*** The input

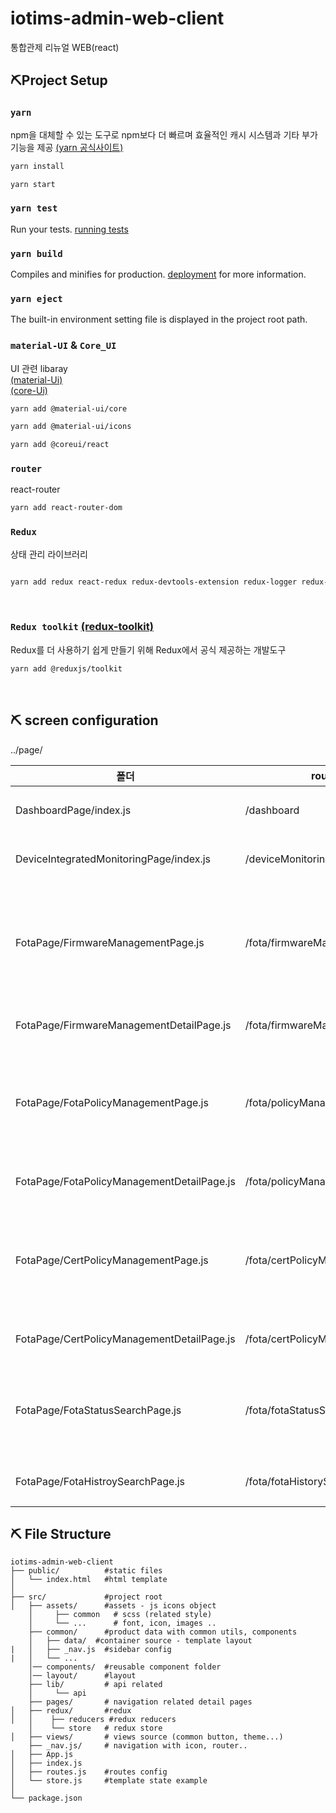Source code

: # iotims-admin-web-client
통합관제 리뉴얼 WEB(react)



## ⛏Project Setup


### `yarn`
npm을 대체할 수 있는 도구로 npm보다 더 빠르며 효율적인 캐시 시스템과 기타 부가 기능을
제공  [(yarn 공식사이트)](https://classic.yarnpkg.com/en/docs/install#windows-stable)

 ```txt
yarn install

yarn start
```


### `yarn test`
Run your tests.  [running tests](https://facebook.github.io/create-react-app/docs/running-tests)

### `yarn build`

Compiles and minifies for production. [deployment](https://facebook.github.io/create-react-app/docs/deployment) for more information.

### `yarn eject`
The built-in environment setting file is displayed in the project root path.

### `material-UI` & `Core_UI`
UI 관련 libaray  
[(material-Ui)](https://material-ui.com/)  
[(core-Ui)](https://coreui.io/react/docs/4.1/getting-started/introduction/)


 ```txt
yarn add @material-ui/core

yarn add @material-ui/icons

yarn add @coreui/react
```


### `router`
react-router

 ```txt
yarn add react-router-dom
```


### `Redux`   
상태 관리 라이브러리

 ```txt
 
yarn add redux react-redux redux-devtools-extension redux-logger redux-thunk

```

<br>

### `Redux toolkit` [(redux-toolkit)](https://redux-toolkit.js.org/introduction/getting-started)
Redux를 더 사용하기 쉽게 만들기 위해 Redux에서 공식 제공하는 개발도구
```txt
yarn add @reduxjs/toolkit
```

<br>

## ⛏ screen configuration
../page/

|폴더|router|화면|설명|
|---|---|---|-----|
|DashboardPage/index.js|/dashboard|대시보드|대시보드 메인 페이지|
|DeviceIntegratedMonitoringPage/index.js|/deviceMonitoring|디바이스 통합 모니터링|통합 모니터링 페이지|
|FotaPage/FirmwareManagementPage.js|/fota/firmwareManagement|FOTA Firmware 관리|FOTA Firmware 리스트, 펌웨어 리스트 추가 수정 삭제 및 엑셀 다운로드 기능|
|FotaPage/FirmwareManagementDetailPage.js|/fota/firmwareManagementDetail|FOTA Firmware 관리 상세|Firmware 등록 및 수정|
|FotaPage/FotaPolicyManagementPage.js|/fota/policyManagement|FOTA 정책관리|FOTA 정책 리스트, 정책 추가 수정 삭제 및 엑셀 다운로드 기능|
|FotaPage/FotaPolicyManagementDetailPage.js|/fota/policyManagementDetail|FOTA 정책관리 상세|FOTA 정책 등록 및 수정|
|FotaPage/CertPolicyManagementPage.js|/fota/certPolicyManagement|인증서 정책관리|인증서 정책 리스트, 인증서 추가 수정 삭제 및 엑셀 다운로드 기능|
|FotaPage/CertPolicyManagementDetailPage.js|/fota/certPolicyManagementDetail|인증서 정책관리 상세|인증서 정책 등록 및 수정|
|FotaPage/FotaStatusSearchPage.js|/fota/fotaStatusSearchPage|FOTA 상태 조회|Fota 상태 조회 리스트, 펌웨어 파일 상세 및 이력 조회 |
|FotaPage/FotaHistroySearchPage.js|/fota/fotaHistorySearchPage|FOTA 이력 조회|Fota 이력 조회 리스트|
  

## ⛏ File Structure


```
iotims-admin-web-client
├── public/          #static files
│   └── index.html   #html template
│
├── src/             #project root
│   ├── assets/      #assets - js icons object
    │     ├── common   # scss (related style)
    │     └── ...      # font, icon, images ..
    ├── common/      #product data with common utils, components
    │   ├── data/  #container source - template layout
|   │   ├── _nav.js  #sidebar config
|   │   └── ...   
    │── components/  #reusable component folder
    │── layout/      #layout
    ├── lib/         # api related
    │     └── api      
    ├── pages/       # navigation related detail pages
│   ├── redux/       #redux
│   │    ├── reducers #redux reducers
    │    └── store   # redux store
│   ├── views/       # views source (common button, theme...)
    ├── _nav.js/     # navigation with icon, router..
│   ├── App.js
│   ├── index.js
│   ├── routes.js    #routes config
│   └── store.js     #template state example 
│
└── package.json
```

******
*** The input

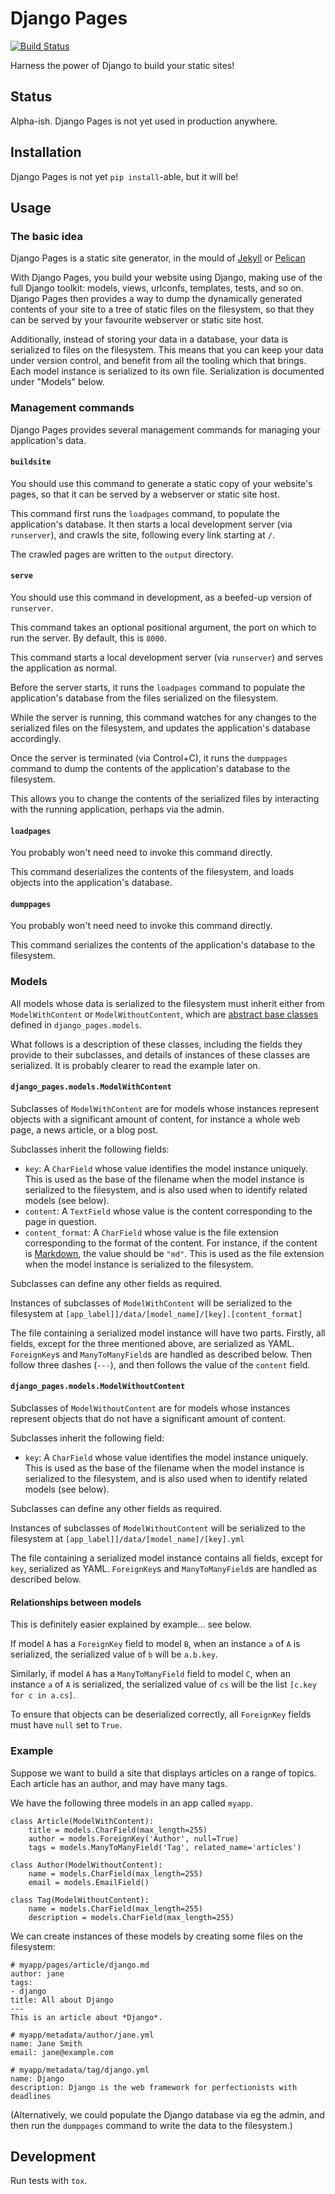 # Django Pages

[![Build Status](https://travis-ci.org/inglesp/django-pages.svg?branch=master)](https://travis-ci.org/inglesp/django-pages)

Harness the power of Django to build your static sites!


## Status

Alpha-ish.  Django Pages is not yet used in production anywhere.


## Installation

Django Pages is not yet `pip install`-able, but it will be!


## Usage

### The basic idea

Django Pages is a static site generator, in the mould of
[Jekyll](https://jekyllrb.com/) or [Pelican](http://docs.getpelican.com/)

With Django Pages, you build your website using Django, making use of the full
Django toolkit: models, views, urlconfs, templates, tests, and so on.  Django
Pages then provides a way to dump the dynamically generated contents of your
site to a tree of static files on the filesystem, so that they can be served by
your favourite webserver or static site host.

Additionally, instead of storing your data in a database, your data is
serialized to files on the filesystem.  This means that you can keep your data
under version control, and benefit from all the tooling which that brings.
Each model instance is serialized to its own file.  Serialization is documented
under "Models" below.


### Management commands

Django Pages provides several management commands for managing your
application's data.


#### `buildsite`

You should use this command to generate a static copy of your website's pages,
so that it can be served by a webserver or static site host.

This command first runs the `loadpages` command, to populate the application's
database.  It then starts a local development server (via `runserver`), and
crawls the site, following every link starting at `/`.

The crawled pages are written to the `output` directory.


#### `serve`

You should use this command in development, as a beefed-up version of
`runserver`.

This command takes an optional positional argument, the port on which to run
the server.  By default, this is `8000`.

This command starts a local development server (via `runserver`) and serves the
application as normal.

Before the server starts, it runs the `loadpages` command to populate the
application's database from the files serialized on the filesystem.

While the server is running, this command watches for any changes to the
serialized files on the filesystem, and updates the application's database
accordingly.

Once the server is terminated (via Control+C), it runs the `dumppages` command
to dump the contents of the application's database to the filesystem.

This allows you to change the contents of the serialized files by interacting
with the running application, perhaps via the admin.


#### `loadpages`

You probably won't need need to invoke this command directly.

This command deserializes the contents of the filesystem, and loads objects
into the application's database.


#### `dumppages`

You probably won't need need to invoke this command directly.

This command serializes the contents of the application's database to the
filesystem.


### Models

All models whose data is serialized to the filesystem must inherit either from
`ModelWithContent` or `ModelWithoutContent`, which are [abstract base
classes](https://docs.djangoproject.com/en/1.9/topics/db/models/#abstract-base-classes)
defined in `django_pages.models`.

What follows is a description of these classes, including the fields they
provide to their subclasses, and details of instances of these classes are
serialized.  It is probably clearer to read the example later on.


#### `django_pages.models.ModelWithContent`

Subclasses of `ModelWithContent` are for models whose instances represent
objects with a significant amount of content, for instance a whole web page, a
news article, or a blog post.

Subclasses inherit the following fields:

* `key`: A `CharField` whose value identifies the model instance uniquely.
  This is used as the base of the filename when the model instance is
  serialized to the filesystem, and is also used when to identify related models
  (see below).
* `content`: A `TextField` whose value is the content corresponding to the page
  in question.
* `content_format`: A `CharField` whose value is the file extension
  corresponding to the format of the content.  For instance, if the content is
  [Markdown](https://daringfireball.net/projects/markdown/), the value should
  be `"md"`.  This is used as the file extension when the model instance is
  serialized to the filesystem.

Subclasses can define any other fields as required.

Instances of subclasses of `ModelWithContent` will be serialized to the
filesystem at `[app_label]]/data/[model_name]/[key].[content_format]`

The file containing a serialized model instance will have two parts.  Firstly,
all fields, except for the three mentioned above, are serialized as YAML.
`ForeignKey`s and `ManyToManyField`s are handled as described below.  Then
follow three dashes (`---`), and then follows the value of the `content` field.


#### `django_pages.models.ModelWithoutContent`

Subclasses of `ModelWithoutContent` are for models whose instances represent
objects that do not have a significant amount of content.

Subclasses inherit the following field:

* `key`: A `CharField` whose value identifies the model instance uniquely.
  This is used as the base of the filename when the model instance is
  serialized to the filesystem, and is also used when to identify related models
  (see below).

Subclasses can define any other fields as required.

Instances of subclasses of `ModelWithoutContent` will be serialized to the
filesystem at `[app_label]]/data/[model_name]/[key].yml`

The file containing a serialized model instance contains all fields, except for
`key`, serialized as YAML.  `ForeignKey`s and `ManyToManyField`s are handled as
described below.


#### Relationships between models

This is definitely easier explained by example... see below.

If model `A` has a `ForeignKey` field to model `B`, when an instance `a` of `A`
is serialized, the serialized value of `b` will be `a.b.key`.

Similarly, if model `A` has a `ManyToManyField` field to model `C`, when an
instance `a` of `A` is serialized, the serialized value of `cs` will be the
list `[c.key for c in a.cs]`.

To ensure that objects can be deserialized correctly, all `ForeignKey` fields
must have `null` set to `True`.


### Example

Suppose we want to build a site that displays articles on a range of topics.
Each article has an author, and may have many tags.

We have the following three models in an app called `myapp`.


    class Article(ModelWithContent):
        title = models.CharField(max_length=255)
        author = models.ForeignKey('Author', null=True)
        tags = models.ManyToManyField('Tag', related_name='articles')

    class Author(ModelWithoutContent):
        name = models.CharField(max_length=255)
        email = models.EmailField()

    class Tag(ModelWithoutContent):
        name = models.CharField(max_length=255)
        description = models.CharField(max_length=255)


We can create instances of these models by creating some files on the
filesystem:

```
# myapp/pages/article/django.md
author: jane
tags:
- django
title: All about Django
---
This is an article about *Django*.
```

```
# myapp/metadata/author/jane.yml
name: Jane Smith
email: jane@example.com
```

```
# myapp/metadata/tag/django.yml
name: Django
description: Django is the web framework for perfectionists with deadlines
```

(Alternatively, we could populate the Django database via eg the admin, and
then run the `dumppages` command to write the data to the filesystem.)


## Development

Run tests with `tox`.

******

Each line that contains the string "iotims" should be copied from the data above.

: # iotims-admin-web-client
iotims-admin-web-client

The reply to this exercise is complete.